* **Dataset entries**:

· · ·

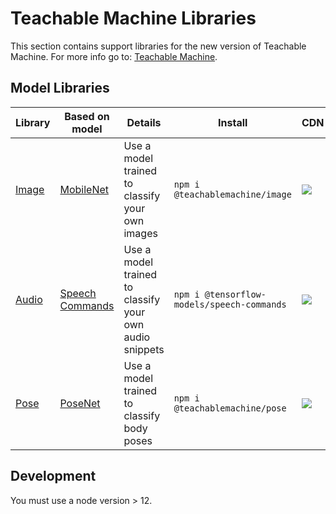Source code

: # Teachable Machine Libraries

This section contains support libraries for the new version of Teachable Machine. For more info go to: [Teachable Machine](https://teachablemachine.withgoogle.com/io19).

## Model Libraries

| Library | Based on model  | Details                                                 | Install | CDN | 
|---------|-----------------|---------------------------------------------------------|---------|-----|
| [Image](./image/) | [MobileNet](https://github.com/tensorflow/tfjs-models/tree/master/mobilenet)       | Use a model trained to classify your own images         | `npm i @teachablemachine/image` | [![](https://data.jsdelivr.com/v1/package/npm/@teachablemachine/image/badge)](https://www.jsdelivr.com/package/npm/@teachablemachine/image) |
| [Audio](./audio/)   | [Speech Commands](https://github.com/tensorflow/tfjs-models/tree/master/speech-commands) | Use a model trained to classify your own audio snippets | `npm i @tensorflow-models/speech-commands`     | [![](https://data.jsdelivr.com/v1/package/npm/@tensorflow-models/speech-commands/badge)](https://github.com/tensorflow/tfjs-models/tree/master/speech-commands) | 
| [Pose](./pose/)   | [PoseNet](https://github.com/tensorflow/tfjs-models/tree/master/posenet) | Use a model trained to classify body poses | `npm i @teachablemachine/pose`     | [![](https://data.jsdelivr.com/v1/package/npm/@teachablemachine/pose/badge)](https://www.jsdelivr.com/package/npm/@teachablemachine/pose) |

## Development

You must use a node version > 12.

· · ·

Transcribe the entries from their first line to the line that holds "## Model Libraries", both included, and skip every picture.

* **Exercise solution**:
Source code

: # Teachable Machine Libraries

This section contains support libraries for the new version of Teachable Machine. For more info go to: [Teachable Machine](https://teachablemachine.withgoogle.com/io19).

## Model Libraries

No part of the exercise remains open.